Each line from the one that includes "Waikato (Team W)" to the last line of the data below should be set down exactly; no other lines are wanted.
== Extracted material ==
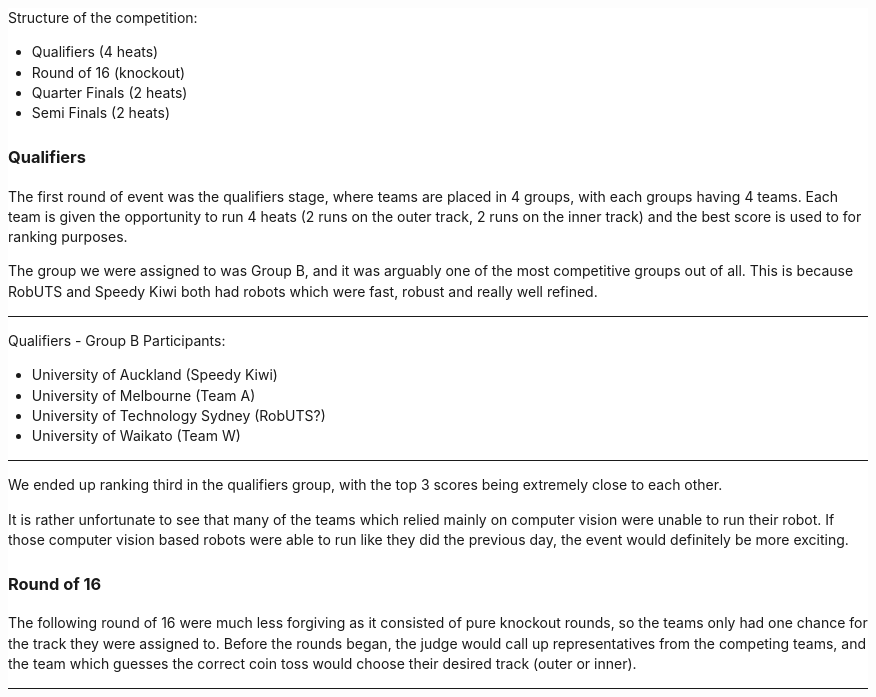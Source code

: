 Structure of the competition:
* Qualifiers (4 heats)
* Round of 16 (knockout)
* Quarter Finals (2 heats)
* Semi Finals (2 heats)

### Qualifiers

The first round of event was the qualifiers stage, where teams are placed in 4 groups, with each groups having 4 teams. Each team is given the opportunity to run 4 heats (2 runs on the outer track, 2 runs on the inner track) and the best score is used to for ranking purposes.

The group we were assigned to was Group B, and it was arguably one of the most competitive groups out of all. This is because RobUTS and Speedy Kiwi both had robots which were fast, robust and really well refined.

---

Qualifiers - Group B Participants:

* University of Auckland (Speedy Kiwi)
* University of Melbourne (Team A)
* University of Technology Sydney (RobUTS?)
* University of Waikato (Team W)

---

We ended up ranking third in the qualifiers group, with the top 3 scores being extremely close to each other.

It is rather unfortunate to see that many of the teams which relied mainly on computer vision were unable to run their robot. If those computer vision based robots were able to run like they did the previous day, the event would definitely be more exciting.

### Round of 16

The following round of 16 were much less forgiving as it consisted of pure knockout rounds, so the teams only had one chance for the track they were assigned to. Before the rounds began, the judge would call up representatives from the competing teams, and the team which guesses the correct coin toss would choose their desired track (outer or inner).

---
===
== Exercise result ==
* University of Waikato (Team W)

---

We ended up ranking third in the qualifiers group, with the top 3 scores being extremely close to each other.

It is rather unfortunate to see that many of the teams which relied mainly on computer vision were unable to run their robot. If those computer vision based robots were able to run like they did the previous day, the event would definitely be more exciting.

### Round of 16

The following round of 16 were much less forgiving as it consisted of pure knockout rounds, so the teams only had one chance for the track they were assigned to. Before the rounds began, the judge would call up representatives from the competing teams, and the team which guesses the correct coin toss would choose their desired track (outer or inner).

---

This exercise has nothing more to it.